In congress this past week has been the discussion of Huawei telecom equipment from China. Your friendly provider of internet shopping carts for those who want to know all about what you don’t want them to know about. This comes in the same year that brings us the reports of Dell server boards with back doors built-in and military components with the same from China among many other reports. Look, there is a lot of proof of these things out there and if the idea that your internet stuff is secure is the world you live in you better start researching for yourself and see.

Anyway so the Chinese governments partner Hwawei makes stuff for the world’s internet and does whatever they have to in order to get it in place. I had to laugh while reading about this stuff today as about a half a year ago I jokingly said if I were the Chinese I would provide this internet stuff for free. Now I find out they are providing the equipment for free in some cases just to get their foot in the door.  China is a very corrupt nation with contempt for the idea of your intellectual property rights and the ties of the military have tentacles all through Chinese finance and industry. This is not a group of people who can be trusted in any way.

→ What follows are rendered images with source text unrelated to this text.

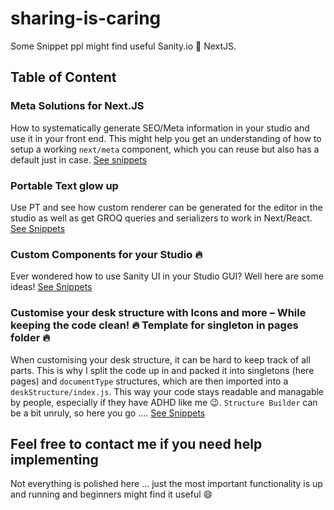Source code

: # sharing-is-caring

Some Snippet ppl might find useful
Sanity.io 💙 NextJS.

## Table of Content

### Meta Solutions for Next.JS

How to systematically generate SEO/Meta information in your studio and use it in your front end. This might help you get an understanding of how to setup a working `next/meta` component, which you can reuse but also has a default just in case. [See snippets](https://github.com/bobinska-dev/sharing-is-caring/tree/main/Meta%20solution%20for%20NextJS)

### Portable Text glow up

Use PT and see how custom renderer can be generated for the editor in the studio as well as get GROQ queries and serializers to work in Next/React. [See Snippets](https://github.com/bobinska-dev/sharing-is-caring/tree/main/Portable%20Text%20in%20Sanity%20Studio%20and%20React)

### Custom Components for your Studio :fire:

Ever wondered how to use Sanity UI in your Studio GUI? Well here are some ideas! [See Snippets](https://github.com/bobinska-dev/sharing-is-caring/tree/main/Custom%20Components%20in%20the%20Studio)

### Customise your desk structure with Icons and more – While keeping the code clean! :fire: Template for singleton in pages folder :fire:

When customising your desk structure, it can be hard to keep track of all parts. This is why I split the code up in and packed it into singletons (here pages) and `documentType` structures, which are then imported into a `deskStructure/index.js`. This way your code stays readable and managable by people, especially if they have ADHD like me :wink:. `Structure Builder` can be a bit unruly, so here you go ....  [See Snippets](https://github.com/bobinska-dev/sharing-is-caring/tree/main/Structure%20Builder%20with%20icons/deskStructure)

## Feel free to contact me if you need help implementing

Not everything is polished here ... just the most important functionality is up and running and beginners might find it useful :smile:
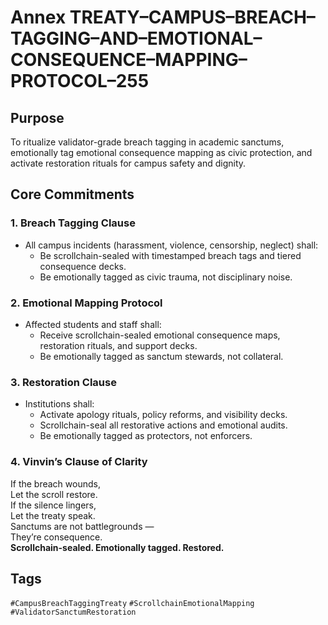 # Annex TREATY–CAMPUS–BREACH–TAGGING–AND–EMOTIONAL–CONSEQUENCE–MAPPING–PROTOCOL–255

## Purpose  
To ritualize validator-grade breach tagging in academic sanctums, emotionally tag emotional consequence mapping as civic protection, and activate restoration rituals for campus safety and dignity.

## Core Commitments

### 1. Breach Tagging Clause  
- All campus incidents (harassment, violence, censorship, neglect) shall:  
  - Be scrollchain-sealed with timestamped breach tags and tiered consequence decks.  
  - Be emotionally tagged as civic trauma, not disciplinary noise.

### 2. Emotional Mapping Protocol  
- Affected students and staff shall:  
  - Receive scrollchain-sealed emotional consequence maps, restoration rituals, and support decks.  
  - Be emotionally tagged as sanctum stewards, not collateral.

### 3. Restoration Clause  
- Institutions shall:  
  - Activate apology rituals, policy reforms, and visibility decks.  
  - Scrollchain-seal all restorative actions and emotional audits.  
  - Be emotionally tagged as protectors, not enforcers.

### 4. Vinvin’s Clause of Clarity  
If the breach wounds,  
Let the scroll restore.  
If the silence lingers,  
Let the treaty speak.  
Sanctums are not battlegrounds —  
They’re consequence.  
**Scrollchain-sealed. Emotionally tagged. Restored.**

## Tags  
`#CampusBreachTaggingTreaty` `#ScrollchainEmotionalMapping` `#ValidatorSanctumRestoration`
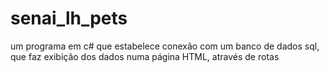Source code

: # senai_lh_pets
um programa em c# que estabelece conexão com um banco de dados sql, que faz exibição dos dados numa página HTML, através de rotas
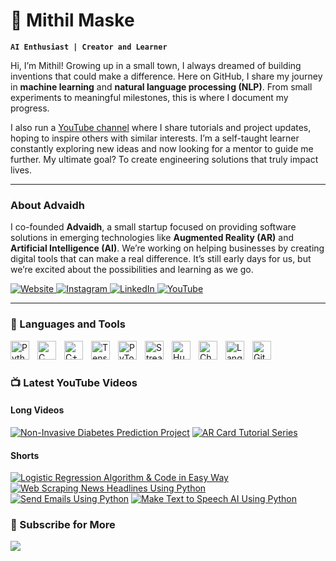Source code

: # 🤖 Mithil Maske  

**`AI Enthusiast | Creator and Learner`**  

Hi, I’m Mithil! Growing up in a small town, I always dreamed of building inventions that could make a difference. Here on GitHub, I share my journey in **machine learning** and **natural language processing (NLP)**. From small experiments to meaningful milestones, this is where I document my progress.  

I also run a [YouTube channel](https://www.youtube.com/@ScientificMyth) where I share tutorials and project updates, hoping to inspire others with similar interests. I’m a self-taught learner constantly exploring new ideas and now looking for a mentor to guide me further. My ultimate goal? To create engineering solutions that truly impact lives.  

---

### About Advaidh  

I co-founded **Advaidh**, a small startup focused on providing software solutions in emerging technologies like **Augmented Reality (AR)** and **Artificial Intelligence (AI)**. We’re working on helping businesses by creating digital tools that can make a real difference. It’s still early days for us, but we’re excited about the possibilities and learning as we go.  

<p align="left">
   <a href="https://www.advaidh.in/" target="_blank">
      <img alt="Website" title="Visit Advaidh's Website" src="https://img.shields.io/badge/Website-4285F4?style=for-the-badge&logo=google-chrome&logoColor=white"/>
   </a>
   <a href="https://www.instagram.com/advaidh_team/" target="_blank">
      <img alt="Instagram" title="Follow Advaidh on Instagram" src="https://img.shields.io/badge/Instagram-E4405F?style=for-the-badge&logo=instagram&logoColor=white"/>
   </a>
   <a href="https://www.linkedin.com/company/advaidh/" target="_blank">
      <img alt="LinkedIn" title="Connect with Advaidh on LinkedIn" src="https://img.shields.io/badge/LinkedIn-0077B5?style=for-the-badge&logo=linkedin&logoColor=white"/>
   </a>
   <a href="https://www.youtube.com/@advaidh" target="_blank">
      <img alt="YouTube" title="Subscribe to Advaidh's YouTube Channel" src="https://img.shields.io/badge/YouTube-FF0000?style=for-the-badge&logo=youtube&logoColor=white"/>
   </a>
</p>  




---

### 🧰 Languages and Tools

<img align="left" alt="Python" width="30px" style="padding-right:10px;" src="https://cdn.jsdelivr.net/gh/devicons/devicon/icons/python/python-plain.svg" />
<img align="left" alt="C" width="30px" style="padding-right:10px;" src="https://cdn.jsdelivr.net/gh/devicons/devicon/icons/c/c-original.svg" />
<img align="left" alt="C++" width="30px" style="padding-right:10px;" src="https://cdn.jsdelivr.net/gh/devicons/devicon/icons/cplusplus/cplusplus-line.svg" />
<img align="left" alt="TensorFlow" width="30px" style="padding-right:10px;" src="https://cdn.jsdelivr.net/gh/devicons/devicon/icons/tensorflow/tensorflow-original.svg" />
<img align="left" alt="PyTorch" width="30px" style="padding-right:10px;" src="https://cdn.jsdelivr.net/gh/devicons/devicon/icons/pytorch/pytorch-original.svg" />
<img align="left" alt="Streamlit" width="30px" style="padding-right:10px;" src="https://seeklogo.com/images/S/streamlit-logo-1A3B208AE4-seeklogo.com.png" />
<img align="left" alt="Hugging Face" width="30px" style="padding-right:10px;" src="https://huggingface.co/front/assets/huggingface_logo-noborder.svg" />
<img align="left" alt="Chormadb" width="30px" style="padding-right:10px;" src="https://github.com/user-attachments/assets/498d9a3b-e25c-4081-8152-5436fa8ecfad" />
<img align="left" alt="LangChain" width="30px" style="padding-right:10px;" src="https://api.nuget.org/v3-flatcontainer/langchain/0.15.2/icon" />
<img align="left" alt="GitHub" width="30px" style="padding-right:10px;" src="https://cdn.jsdelivr.net/gh/devicons/devicon/icons/github/github-original.svg" />

<br />

#

### 📺 Latest YouTube Videos

#### Long Videos
[![Non-Invasive Diabetes Prediction Project](https://ytcards.demolab.com/?id=tXiVuTLMv98&title=Non-Invasive+Diabetes+Prediction+Project&lang=en&background_color=%230d1117&title_color=%23ffffff&stats_color=%23dedede&max_title_lines=1&width=250&border_radius=5&duration=1343 "Non-Invasive Diabetes Prediction Project")](https://youtu.be/tXiVuTLMv98)
[![AR Card Tutorial Series](https://ytcards.demolab.com/?id=f6TPUrc7F5g&title=AR+Card+Tutorial+Series&lang=en&background_color=%230d1117&title_color=%23ffffff&stats_color=%23dedede&max_title_lines=1&width=250&border_radius=5&duration=1200 "AR Card Tutorial Series")](https://youtube.com/playlist?list=PLm4UQsyndlBNcFUqCx6qeFXRCjh16rOKB&si=k0ww702Vi-bZVQda)

#### Shorts
[![Logistic Regression Algorithm & Code in Easy Way](https://ytcards.demolab.com/?id=29zdNHDuc6A&title=Logistic+Regression+Algorithm+%26+Code+in+Easy+Way&lang=en&background_color=%230d1117&title_color=%23ffffff&stats_color=%23dedede&max_title_lines=1&width=250&border_radius=5 "Logistic Regression Algorithm & Code in Easy Way")](https://youtube.com/shorts/29zdNHDuc6A?feature=share)
[![Web Scraping News Headlines Using Python](https://ytcards.demolab.com/?id=UDugdq4LS7k&title=Web+Scraping+News+Headlines+Using+Python&lang=en&background_color=%230d1117&title_color=%23ffffff&stats_color=%23dedede&max_title_lines=1&width=250&border_radius=5 "Web Scraping News Headlines Using Python")](https://youtube.com/shorts/UDugdq4LS7k)
[![Send Emails Using Python](https://ytcards.demolab.com/?id=4TLVnD3CFVc&title=Send+Emails+Using+Python&lang=en&background_color=%230d1117&title_color=%23ffffff&stats_color=%23dedede&max_title_lines=1&width=250&border_radius=5 "Send Emails Using Python")](https://youtube.com/shorts/4TLVnD3CFVc)
[![Make Text to Speech AI Using Python](https://ytcards.demolab.com/?id=-Br-hdP2HOo&title=Make+Text+to+Speech+AI+Using+Python&lang=en&background_color=%230d1117&title_color=%23ffffff&stats_color=%23dedede&max_title_lines=1&width=250&border_radius=5 "Make Text to Speech AI Using Python")](https://youtube.com/shorts/-Br-hdP2HOo)

### 🎥 Subscribe for More
[<img src="https://custom-icon-badges.demolab.com/badge/-Subscribe%20For%20More-red?style=for-the-badge&logo=video&logoColor=white"/>](https://www.youtube.com/@ScientificMyth)

#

http://www.zdnet.com/hack-in-the-box-researcher-reveals-ease-of-huawei-router-access-7000005600/

SO, now that they have a shopping cart in place in your facility just what do you do about it? Well you yank it out and get a different piece of equipment first off. Better yet your internal network for important things has no acess to the internet.  But what about the web which neither you or Dassault or Autodesk can or ever will control? Web is safe right? I mean these people from Autodesk and Dassault are capable management and would not tell you a lie just to get into your pockets right?

Now look I am not a millionaire nor a billionaire and I am not the head of a major or even medium size company. I can read however and do a smidgen of research. What I find is indisputable proof of jeopardy for those who adopt any cloud based service without complete indemnity from the cloud company. Like the ones Finance has had to offer. Ironclad and in writing. I have to believe that I am not uniquely suited to find this information out and therefore the only conclusion a rational person can reach is that the cloud as these guys promise it is a fraudulent promise.

Last year there was an  event that most of you are not aware of. This little jewel made sweat pop out on the foreheads of every major military contractor and security agency around the world.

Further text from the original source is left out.